_What is being asked_
In the entries that follow, find the line containing "- [ ] Modificar habitacion"; from there, copy every line exactly through the line containing "- Aplazar estancia".

_Material to process_
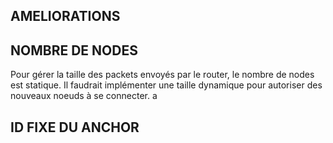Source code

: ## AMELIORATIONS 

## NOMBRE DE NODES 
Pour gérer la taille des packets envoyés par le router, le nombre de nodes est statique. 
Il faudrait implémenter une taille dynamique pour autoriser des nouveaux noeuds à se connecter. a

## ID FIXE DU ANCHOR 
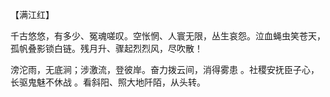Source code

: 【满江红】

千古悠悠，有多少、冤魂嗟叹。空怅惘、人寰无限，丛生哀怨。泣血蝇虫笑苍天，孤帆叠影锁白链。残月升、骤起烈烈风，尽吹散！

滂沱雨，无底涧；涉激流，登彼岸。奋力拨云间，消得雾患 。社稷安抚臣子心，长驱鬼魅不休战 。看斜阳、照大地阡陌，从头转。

* * *

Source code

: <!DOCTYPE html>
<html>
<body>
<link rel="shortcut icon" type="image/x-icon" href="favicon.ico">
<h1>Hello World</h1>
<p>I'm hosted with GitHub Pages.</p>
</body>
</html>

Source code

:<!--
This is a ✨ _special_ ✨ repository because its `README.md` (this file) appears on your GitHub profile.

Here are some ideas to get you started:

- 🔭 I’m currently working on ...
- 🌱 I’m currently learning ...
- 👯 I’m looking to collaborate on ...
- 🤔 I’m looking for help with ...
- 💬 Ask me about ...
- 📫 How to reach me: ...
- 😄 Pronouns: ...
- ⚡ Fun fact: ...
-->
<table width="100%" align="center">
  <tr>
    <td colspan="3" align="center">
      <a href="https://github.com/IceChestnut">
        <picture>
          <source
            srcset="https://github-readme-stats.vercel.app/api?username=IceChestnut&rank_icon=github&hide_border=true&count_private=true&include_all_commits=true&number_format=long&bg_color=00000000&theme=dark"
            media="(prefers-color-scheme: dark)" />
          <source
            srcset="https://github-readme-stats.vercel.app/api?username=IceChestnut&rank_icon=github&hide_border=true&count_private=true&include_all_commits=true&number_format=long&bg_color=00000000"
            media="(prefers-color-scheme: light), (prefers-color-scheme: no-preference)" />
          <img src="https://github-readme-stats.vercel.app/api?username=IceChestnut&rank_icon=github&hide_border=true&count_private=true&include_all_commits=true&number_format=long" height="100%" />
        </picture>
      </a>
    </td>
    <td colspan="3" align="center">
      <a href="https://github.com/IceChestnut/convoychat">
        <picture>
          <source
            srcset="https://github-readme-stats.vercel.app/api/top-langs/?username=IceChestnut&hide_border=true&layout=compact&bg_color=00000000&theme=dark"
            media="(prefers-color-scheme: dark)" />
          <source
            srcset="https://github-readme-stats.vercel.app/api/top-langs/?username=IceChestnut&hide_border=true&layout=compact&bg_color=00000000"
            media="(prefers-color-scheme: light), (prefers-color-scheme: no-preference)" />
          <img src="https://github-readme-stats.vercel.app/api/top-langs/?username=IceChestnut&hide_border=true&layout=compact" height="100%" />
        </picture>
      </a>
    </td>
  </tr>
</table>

--

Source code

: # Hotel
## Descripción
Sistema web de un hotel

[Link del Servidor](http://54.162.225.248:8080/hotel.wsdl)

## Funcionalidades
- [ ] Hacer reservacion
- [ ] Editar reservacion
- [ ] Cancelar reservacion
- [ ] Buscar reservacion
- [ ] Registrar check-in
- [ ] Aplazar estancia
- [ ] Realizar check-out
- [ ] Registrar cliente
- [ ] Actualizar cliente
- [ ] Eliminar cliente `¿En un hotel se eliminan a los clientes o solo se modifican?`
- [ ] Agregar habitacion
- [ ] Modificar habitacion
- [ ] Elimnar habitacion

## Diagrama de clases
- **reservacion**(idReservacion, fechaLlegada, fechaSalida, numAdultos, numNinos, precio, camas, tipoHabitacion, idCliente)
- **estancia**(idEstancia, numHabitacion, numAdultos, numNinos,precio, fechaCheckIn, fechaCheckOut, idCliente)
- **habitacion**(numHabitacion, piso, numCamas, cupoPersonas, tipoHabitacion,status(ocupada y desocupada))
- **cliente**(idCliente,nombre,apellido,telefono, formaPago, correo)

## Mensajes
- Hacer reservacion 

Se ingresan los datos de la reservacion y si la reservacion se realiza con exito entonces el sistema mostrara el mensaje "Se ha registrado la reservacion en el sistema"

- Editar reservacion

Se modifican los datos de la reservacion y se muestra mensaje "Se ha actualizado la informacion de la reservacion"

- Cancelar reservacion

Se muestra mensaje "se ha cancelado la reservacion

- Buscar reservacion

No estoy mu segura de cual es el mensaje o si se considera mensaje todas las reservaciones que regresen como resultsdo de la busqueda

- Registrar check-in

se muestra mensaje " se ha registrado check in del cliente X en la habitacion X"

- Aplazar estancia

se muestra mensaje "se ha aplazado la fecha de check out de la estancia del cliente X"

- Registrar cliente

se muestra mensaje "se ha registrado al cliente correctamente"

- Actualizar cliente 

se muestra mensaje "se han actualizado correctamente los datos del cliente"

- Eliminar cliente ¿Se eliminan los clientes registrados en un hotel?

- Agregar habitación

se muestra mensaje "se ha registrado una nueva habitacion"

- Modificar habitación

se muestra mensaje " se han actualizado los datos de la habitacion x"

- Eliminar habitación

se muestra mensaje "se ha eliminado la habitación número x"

_Answer to the exercise_
- [ ] Modificar habitacion
- [ ] Elimnar habitacion

## Diagrama de clases
- **reservacion**(idReservacion, fechaLlegada, fechaSalida, numAdultos, numNinos, precio, camas, tipoHabitacion, idCliente)
- **estancia**(idEstancia, numHabitacion, numAdultos, numNinos,precio, fechaCheckIn, fechaCheckOut, idCliente)
- **habitacion**(numHabitacion, piso, numCamas, cupoPersonas, tipoHabitacion,status(ocupada y desocupada))
- **cliente**(idCliente,nombre,apellido,telefono, formaPago, correo)

## Mensajes
- Hacer reservacion 

Se ingresan los datos de la reservacion y si la reservacion se realiza con exito entonces el sistema mostrara el mensaje "Se ha registrado la reservacion en el sistema"

- Editar reservacion

Se modifican los datos de la reservacion y se muestra mensaje "Se ha actualizado la informacion de la reservacion"

- Cancelar reservacion

Se muestra mensaje "se ha cancelado la reservacion

- Buscar reservacion

No estoy mu segura de cual es el mensaje o si se considera mensaje todas las reservaciones que regresen como resultsdo de la busqueda

- Registrar check-in

se muestra mensaje " se ha registrado check in del cliente X en la habitacion X"

- Aplazar estancia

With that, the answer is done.